核兵器の惨状を伝える原爆ドーム『広島平和記念資料館』。犠牲者の魂を慰め、恒久の平和を願う『広島平和記念公園』。これらは、平穏な毎日がどれほど尊いものかを教えてくれます。

 

ぜひ、世界中の人々に訪れてほしい場所です。

 

JR広島駅からは約2キロ。アクセスには路面電車やバスを使うと便利です。また、宮島〜原爆ドームをつなぐ高速船「ひろしま世界遺産航路」もあります。

 

それではご覧ください。

 

 

原爆ドームとは

原爆ドームとは一体何か?

 

その存在こそ有名ですが、詳しいことまで知らない・・・という人も多いかもしれません。ここでは詳細に触れながら、見て感じたことをお伝えしますね。

 

原爆ドームは、元々広島県の物産を展示したり、販売したりする施設でした。

 

設計を手掛けたのは、チェコの建築家ヤン・レツル氏。

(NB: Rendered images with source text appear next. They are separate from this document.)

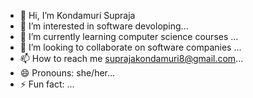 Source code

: - 👋 Hi, I’m Kondamuri Supraja
- 👀 I’m interested in software devoloping...
- 🌱 I’m currently learning computer science courses ...
- 💞️ I’m looking to collaborate on software companies ...
- 📫 How to reach me suprajakondamuri8@gmail.com...
- 😄 Pronouns: she/her...
- ⚡ Fun fact: ...

<!---
suprajakondamuri/suprajakondamuri is a ✨ special ✨ repository because its `README.md` (this file) appears on your GitHub profile.
You can click the Preview link to take a look at your changes.
--->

ドーム状の屋根を持つ、木材+煉瓦+鉄筋コンクリートの3階建てです。当時としては、前衛的でおしゃれな建物だったのではないでしょうか。

今や、被爆後の姿の方が有名になってしまいましたね。保存のため、現在は建物の周りには柵が設けられています。目の当たりにすると、その凄惨さに声が出ませんでした。

 

頑強な建物も、この有様です。中にいた人は全員即死だったらしく、こんな丈夫そうな建物の中でも命を守れなかったのか・・・と、ただ驚くしかありません。

 

このドームのすぐ横には、元安川という大きな川が流れていますが、この川の中には現在も被爆者の遺品や被害にあった建物の部品が沈んでいるのだとか。水を求めて飛び込んだ人も多く、遺骨もあると言われています。

 

私はそうとは知らず、宮島から「ひろしま世界遺産航路」の船でこの川を通ってきました。

 

穏やかな川辺には、現在オシャレなカフェなどが立ち並んでいます。そんな街並みと原爆ドームが同時に視界に入ると、原爆ドームが「何年経っても忘れないで」と語りかけてきているような気がしてなりません。

 

『原爆ドーム』は核兵器の根絶と世界平和を願って、1996年に世界遺産に登録されました。

 

 

原爆ドームと平和記念公園

原爆ドームと川を挟んで隣接する、『広島平和記念公園』。

かつてこのあたりは繁華街だったそうですが、現在は都市公園となっています。

こちらは、公園内にある「動員学徒慰霊塔」です。

 

広島市内では建物疎開のため、国民学校高等科以上の生徒が約8400人作業にあたっていました。そして、そのうちの約6300人が亡くなっています。

 

(建物疎開=空襲による市街地の大規模火災を防ぐため、木造民家等を解体する)

 

この塔は遺族の献金により完成しました。

正面には観音像、壁画の裏側には亡くなった学徒の方々の出身校が刻印されています。

児童雑誌「赤い鳥」の創刊者である鈴木三重吉の胸像もありました。鈴木氏は広島市出身なのですね。隣の碑文の上には、子供が2人腰掛けています。

頭上に折り鶴を掲げる、「原爆の子の像」。

その後ろには、色とりどりの千羽鶴が飾られています。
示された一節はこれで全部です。